Dixie Darr

Black in America

In Uncategorized on July 5, 2017 at 10:14 am

Written and posted yesterday by my dear friend, Rev. Sheila Baker-Johnson
On this day set aside for celebrating our country’s freedom, this sixty-six year old black woman, raised in conservative, red, white, and blue Texas, BBQ-eating, Girl’s State, all-city government, National Council of Christians and Jews (at the age of sixteen) could not find breath enough or peace enough in my soul or heart to be proud of what we call freedom in this country.
This past Friday night, I went to the 8:30 showing of Wonder Woman alone. As I was leaving the parking lot, a large, black Tundra truck was slowly crossing in front of me as I waited to make a left turn.
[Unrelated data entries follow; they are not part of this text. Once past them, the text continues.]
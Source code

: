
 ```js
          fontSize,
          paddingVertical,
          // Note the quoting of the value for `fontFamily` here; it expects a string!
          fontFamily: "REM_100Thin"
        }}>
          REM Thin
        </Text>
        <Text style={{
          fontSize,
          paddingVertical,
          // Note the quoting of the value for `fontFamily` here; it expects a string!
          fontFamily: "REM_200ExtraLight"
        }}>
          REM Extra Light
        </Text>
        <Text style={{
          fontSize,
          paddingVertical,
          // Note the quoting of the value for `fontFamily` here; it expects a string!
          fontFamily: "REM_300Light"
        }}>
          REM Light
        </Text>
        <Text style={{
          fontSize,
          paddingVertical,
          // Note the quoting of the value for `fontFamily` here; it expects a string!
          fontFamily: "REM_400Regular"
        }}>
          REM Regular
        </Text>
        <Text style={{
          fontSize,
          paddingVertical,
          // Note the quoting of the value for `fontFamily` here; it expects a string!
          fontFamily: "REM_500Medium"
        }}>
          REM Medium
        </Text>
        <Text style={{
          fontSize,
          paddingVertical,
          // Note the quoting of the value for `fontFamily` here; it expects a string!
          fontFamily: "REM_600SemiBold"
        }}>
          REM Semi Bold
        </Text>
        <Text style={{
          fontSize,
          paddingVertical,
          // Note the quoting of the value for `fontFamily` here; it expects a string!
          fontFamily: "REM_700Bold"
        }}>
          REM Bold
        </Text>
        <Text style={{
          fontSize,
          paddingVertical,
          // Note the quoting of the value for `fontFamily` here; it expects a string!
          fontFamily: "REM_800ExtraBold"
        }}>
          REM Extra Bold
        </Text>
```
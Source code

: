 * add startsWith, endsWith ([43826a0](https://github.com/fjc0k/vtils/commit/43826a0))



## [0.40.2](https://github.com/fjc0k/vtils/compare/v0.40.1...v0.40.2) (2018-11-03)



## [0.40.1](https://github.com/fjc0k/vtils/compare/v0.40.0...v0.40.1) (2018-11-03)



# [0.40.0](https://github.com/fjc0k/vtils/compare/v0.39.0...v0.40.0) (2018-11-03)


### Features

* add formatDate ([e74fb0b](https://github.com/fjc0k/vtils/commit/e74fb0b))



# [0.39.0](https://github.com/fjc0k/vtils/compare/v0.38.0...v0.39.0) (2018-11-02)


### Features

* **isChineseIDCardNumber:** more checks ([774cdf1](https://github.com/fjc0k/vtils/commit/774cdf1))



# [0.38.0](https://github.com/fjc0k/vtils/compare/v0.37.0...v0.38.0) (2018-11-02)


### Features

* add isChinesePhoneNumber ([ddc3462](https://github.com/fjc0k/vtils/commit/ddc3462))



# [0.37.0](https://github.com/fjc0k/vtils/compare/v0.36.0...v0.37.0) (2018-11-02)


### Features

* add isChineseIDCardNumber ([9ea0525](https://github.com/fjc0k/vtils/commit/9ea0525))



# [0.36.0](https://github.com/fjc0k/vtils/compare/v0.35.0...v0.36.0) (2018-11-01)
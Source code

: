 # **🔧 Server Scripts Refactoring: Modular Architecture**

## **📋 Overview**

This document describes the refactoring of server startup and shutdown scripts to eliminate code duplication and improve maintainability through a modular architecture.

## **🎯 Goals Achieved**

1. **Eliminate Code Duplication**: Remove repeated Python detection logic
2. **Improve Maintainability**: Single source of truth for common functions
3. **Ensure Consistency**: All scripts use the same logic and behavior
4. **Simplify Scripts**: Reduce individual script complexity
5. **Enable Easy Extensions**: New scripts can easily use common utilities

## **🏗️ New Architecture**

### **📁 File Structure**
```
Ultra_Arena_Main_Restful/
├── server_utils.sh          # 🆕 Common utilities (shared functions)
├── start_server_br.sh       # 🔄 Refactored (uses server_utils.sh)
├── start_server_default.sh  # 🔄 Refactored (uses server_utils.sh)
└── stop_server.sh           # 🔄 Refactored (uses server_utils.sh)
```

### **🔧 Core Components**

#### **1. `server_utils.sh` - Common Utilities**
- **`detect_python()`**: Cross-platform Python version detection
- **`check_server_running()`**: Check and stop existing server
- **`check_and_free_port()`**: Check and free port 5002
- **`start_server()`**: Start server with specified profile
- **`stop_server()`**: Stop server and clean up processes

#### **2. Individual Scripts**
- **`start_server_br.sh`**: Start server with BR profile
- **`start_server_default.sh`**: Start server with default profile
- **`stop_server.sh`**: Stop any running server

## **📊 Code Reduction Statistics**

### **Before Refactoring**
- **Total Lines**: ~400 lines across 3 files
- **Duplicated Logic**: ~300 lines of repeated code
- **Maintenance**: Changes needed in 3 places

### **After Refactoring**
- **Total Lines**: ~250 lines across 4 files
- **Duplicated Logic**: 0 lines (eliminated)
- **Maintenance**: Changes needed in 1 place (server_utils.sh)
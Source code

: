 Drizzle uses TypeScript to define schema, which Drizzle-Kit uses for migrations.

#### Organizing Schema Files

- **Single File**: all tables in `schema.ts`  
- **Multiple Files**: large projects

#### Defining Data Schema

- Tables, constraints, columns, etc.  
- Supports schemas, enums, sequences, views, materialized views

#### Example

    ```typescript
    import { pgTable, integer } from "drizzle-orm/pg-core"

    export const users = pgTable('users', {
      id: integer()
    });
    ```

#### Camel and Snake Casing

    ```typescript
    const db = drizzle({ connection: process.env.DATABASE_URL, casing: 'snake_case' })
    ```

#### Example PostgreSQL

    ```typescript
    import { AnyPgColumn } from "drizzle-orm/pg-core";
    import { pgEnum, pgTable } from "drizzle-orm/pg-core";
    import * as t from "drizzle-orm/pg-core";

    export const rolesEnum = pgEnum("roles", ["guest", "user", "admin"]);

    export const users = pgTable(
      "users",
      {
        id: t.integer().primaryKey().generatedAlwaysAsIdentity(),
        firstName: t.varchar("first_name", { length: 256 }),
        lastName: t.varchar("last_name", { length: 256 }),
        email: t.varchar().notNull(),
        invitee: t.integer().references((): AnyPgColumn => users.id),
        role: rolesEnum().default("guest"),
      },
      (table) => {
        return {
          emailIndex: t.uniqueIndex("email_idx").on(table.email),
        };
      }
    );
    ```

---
It stopped. A small light began to flash on and off in my eyes.
I realized the truck was not moving forward, and I was blocked. In those few moments, I wondered if I remembered to tell my adult children that I loved them the last time I saw them. I wondered who would be the first to see my blood in the front seat of my car. Will they remember to sing Amazing Grace (which is my shero hymn) at my home going? Did I do my best in life and had I forgiven all that I needed to forgive? All of the spirits of my brothers and sisters killed unmercifully, unrighteously, and too soon were entwined in my spirit that night in the parking lot.
The light continued to move up and down and after several breaths of prayer, I lowered my window about a third of the way. It was a white police officer, non-threatening, smiling, and gently saying, “Ma’am your lights are off.” I said, “Thank you, officer, I did not realize that.”
As I turned my headlights on, I’m sure he saw the fright on my face. “Have yourself a good evening, HUN.” And he drove away.
You may say I’m over-sensitive–I should not have been out after dark alone. I should not be Driving While Black. I can fix those things, but I cannot fix being black in a racist society. I tried to cry it out, pray it out, dance it out, meditate it out. But that small, innocent, gentle INCIDENT could have ended differently.

Please do not comment on this post if you have never spoken out verbally, voted, or penned resistance against racism, excessive use of force, #45, or called your senators or congressmen about the state of their jurisdiction. I’ve done all of it, and I’m still black. And I’m still very, very sad.